▶ [The problem] Keep only those lines of the records that include the string "LIMITER".

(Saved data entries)
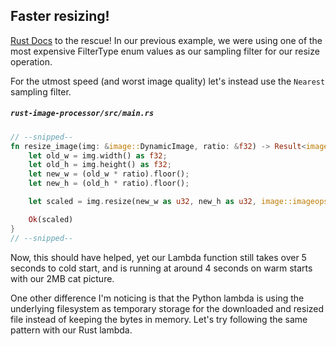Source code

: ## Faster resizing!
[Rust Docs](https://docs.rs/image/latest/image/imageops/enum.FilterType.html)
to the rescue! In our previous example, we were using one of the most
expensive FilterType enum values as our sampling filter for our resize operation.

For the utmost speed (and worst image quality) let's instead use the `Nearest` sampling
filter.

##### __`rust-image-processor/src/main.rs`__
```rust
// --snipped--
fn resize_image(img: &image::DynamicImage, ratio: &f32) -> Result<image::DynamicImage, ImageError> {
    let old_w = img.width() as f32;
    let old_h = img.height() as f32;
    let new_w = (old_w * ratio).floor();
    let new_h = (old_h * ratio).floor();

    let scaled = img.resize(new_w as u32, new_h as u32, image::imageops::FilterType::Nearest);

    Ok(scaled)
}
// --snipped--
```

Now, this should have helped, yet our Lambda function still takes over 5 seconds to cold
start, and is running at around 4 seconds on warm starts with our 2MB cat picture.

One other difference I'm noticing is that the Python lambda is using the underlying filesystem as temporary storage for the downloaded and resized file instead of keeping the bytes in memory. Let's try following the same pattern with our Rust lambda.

==

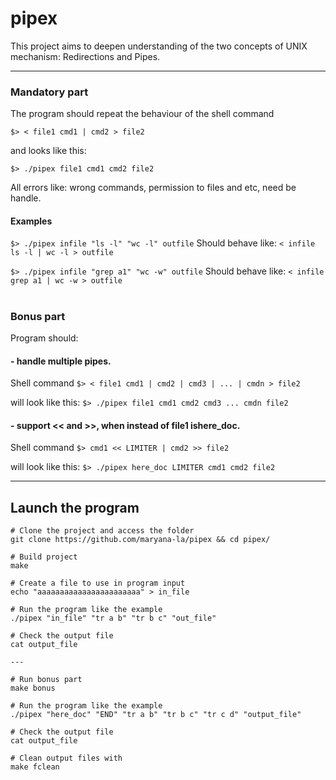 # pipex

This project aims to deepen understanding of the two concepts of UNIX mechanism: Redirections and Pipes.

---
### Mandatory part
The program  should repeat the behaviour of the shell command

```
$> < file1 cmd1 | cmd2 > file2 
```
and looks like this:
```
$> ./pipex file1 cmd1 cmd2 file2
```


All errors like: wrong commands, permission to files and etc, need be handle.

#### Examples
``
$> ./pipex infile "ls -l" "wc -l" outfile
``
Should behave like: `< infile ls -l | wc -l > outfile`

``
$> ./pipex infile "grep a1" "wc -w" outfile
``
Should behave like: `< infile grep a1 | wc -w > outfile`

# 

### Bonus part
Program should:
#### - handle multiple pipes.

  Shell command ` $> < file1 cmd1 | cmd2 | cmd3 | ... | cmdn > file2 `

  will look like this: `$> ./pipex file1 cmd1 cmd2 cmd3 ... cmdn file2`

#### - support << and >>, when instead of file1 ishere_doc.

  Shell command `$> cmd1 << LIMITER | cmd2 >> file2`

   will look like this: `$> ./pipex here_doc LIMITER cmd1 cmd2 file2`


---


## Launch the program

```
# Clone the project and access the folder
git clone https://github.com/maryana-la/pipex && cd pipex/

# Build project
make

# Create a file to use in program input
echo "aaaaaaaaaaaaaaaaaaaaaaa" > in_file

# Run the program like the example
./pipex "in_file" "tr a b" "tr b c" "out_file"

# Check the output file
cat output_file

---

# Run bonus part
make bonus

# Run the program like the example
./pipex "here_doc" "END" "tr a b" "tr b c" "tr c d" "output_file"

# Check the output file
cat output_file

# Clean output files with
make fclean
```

--

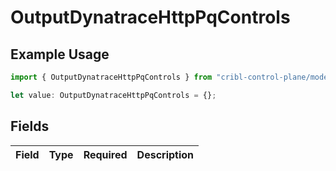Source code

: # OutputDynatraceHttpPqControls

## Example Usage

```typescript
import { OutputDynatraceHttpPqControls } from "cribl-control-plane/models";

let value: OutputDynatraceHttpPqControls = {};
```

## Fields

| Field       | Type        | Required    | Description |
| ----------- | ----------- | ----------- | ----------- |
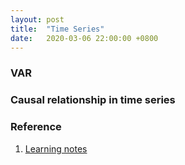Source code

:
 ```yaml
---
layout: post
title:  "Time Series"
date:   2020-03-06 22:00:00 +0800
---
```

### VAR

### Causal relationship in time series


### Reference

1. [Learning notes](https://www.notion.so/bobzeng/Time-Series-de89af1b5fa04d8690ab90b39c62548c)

▶ [Solution for this problem]
  Shell command `$> cmd1 << LIMITER | cmd2 >> file2`
   will look like this: `$> ./pipex here_doc LIMITER cmd1 cmd2 file2`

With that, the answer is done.